As principais mudanças
Acordos Coletivos
A principal mudança da modernização diz respeito aos acordos coletivos. Com as alterações, as convenções e os acordos coletivos passam a ter força de lei. Dessa forma, sindicatos e empresas podem negociar as condições de trabalho com os empregados. No entanto, assuntos como seguro-desemprego, salário mínimo, licença-maternidade e paternidade e repouso semanal remunerado não poderão ser negociados.
Férias
Atualmente, só é permitido fatiar o descanso em duas partes. Com a nova lei, o fatiamento das férias poderá ser em até três vezes desde que um dos períodos seja de, pelo menos, 15 dias corridos. Essa definição de parcelamento terá de ser definida por acordo ou convenção coletiva.
Jornada
O texto aprovado estabelece a possibilidade de jornada de 12 horas de trabalho com 36 horas de descanso, respeitando o limite de 44 horas semanais. A jornada 12×36 favorece o trabalhador, já que soma 176 horas de trabalho por mês, enquanto a jornada de 44 horas soma 196 horas.
Intrajornada
Empregados e empregadores poderão negociar o formato do intervalo na jornada de trabalho. Ela terá de ter, no entanto, o mínimo de 30 minutos. Se o trabalhador entender que é melhor um intervalo mais curto (de, no mínimo, 30 minutos) para sair mais cedo, isso poderá ser negociado em acordo ou convenção coletiva.
Home Office
A nova lei permite que o trabalho seja executado de casa. Para ele passar a valer, no entanto, é preciso um acordo prévio entre patrão e empregado. A regulação prevê, inclusive, gastos com o uso de equipamentos, com energia e com internet.
Jornada Parcial
Poderá chegar a até 30 horas semanais, sem possibilidade de hora extra. Outra opção é de 26 horas semanais, com possibilidade de 6 horas extras semanais. Essa regra tem potencial de gerar mais empregos.
Demissão
O trabalhador tem todos os seus direitos preservados em caso de demissão.
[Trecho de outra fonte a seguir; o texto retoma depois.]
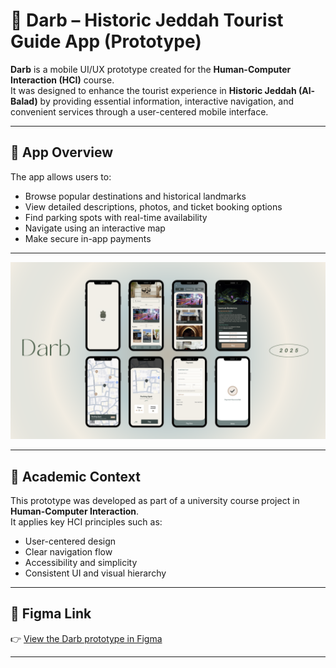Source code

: # 🧭 Darb – Historic Jeddah Tourist Guide App (Prototype)

**Darb** is a mobile UI/UX prototype created for the **Human-Computer Interaction (HCI)** course.  
It was designed to enhance the tourist experience in **Historic Jeddah (Al-Balad)** by providing essential information, interactive navigation, and convenient services through a user-centered mobile interface.

---

## 📱 App Overview

The app allows users to:
- Browse popular destinations and historical landmarks
- View detailed descriptions, photos, and ticket booking options
- Find parking spots with real-time availability
- Navigate using an interactive map
- Make secure in-app payments
---
![Darb Preview](Darb_view.png)

---

## 🎯 Academic Context

This prototype was developed as part of a university course project in **Human-Computer Interaction**.  
It applies key HCI principles such as:
- User-centered design
- Clear navigation flow
- Accessibility and simplicity
- Consistent UI and visual hierarchy

---

## 🔗 Figma Link

👉 [View the Darb prototype in Figma](https://www.figma.com/design/RhNLiDniTUDymlo4KRJrg0/Darb-final?node-id=0-1&t=w14mlOtAng6wLnh5-1)

---

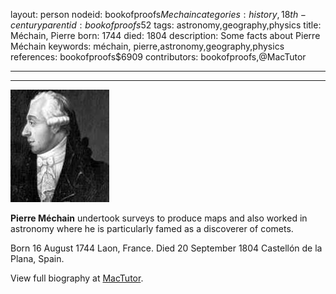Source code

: layout: person
nodeid: bookofproofs$Mechain
categories: history,18th-century
parentid: bookofproofs$52
tags: astronomy,geography,physics
title: Méchain, Pierre
born: 1744
died: 1804
description: Some facts about Pierre Méchain
keywords: méchain, pierre,astronomy,geography,physics
references: bookofproofs$6909
contributors: bookofproofs,@MacTutor

---


---

![Mechain.jpg](https://github.com/bookofproofs/bookofproofs.github.io/blob/main/_sources/_assets/images/portraits/Mechain.jpg?raw=true)

**Pierre Méchain** undertook surveys to produce maps and also worked in astronomy where he is particularly famed as a discoverer of comets.

Born 16 August 1744 Laon, France. Died 20 September 1804 Castellón de la Plana, Spain.


View full biography at [MacTutor](https://mathshistory.st-andrews.ac.uk/Biographies/Mechain/).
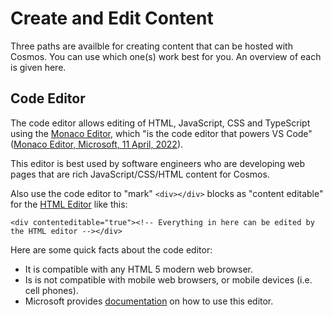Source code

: # Create and Edit Content

Three paths are availble for creating content that can be hosted with Cosmos.  You can use which one(s) work best for you. An overview of each is given here.

## Code Editor

The code editor allows editing of HTML, JavaScript, CSS and TypeScript using the [Monaco Editor](https://microsoft.github.io/monaco-editor/), which "is the code editor that powers VS Code" ([Monaco Editor, Microsoft, 11 April, 2022](https://microsoft.github.io/monaco-editor/)).

This editor is best used by software engineers who are developing web pages that are rich JavaScript/CSS/HTML content for Cosmos.

Also use the code editor to "mark" `<div></div>` blocks as "content editable" for the [HTML Editor](https://github.com/CosmosSoftware/Cosmos.Cms/blob/main/Documentation/Content/Editors/WYSIWYG(HTMLEditor).md) like this:

`<div contenteditable="true"><!-- Everything in here can be edited by the HTML editor --></div>`

Here are some quick facts about the code editor:

* It is compatible with any HTML 5 modern web browser.
* Is is not compatible with mobile web browsers, or mobile devices (i.e. cell phones).
* Microsoft provides [documentation](https://code.visualstudio.com/docs/editor/editingevolved) on how to use this editor.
Ele ganha, no entanto, uma opção a mais de desligamento. Se houve comum acordo, o contrato de trabalho poderá ser extinto com pagamento de metade do aviso prévio e metade da multa de 40% sobre o saldo do FGTS. O empregado poderá ainda movimentar até 80% do valor depositado pela empresa na conta do FGTS. Nesse caso, no entanto, não terá direito ao seguro-desemprego.
Rescisão Contratual
Não haverá mais exigência de a homologação da rescisão contratual ser feita em sindicatos. Ela passa a ser feita na própria empresa, na presença dos advogados do empregador e do funcionário – que pode ter assistência do sindicato.
Terceirização
O projeto propõe salvaguardas para o trabalhador terceirizado, como uma quarentena de 18 meses para impedir que a empresa demita o trabalhador efetivo para recontratá-lo como terceirizado.
Multa
O empregador que mantiver empregado não registrado pagará multa de R$ 3 mil por empregado. Para as pequenas empresas, esse valor será de R$ 800,00. Atualmente, as empresas estão sujeitas a multa de um salário mínimo regional, por empregado não registrado.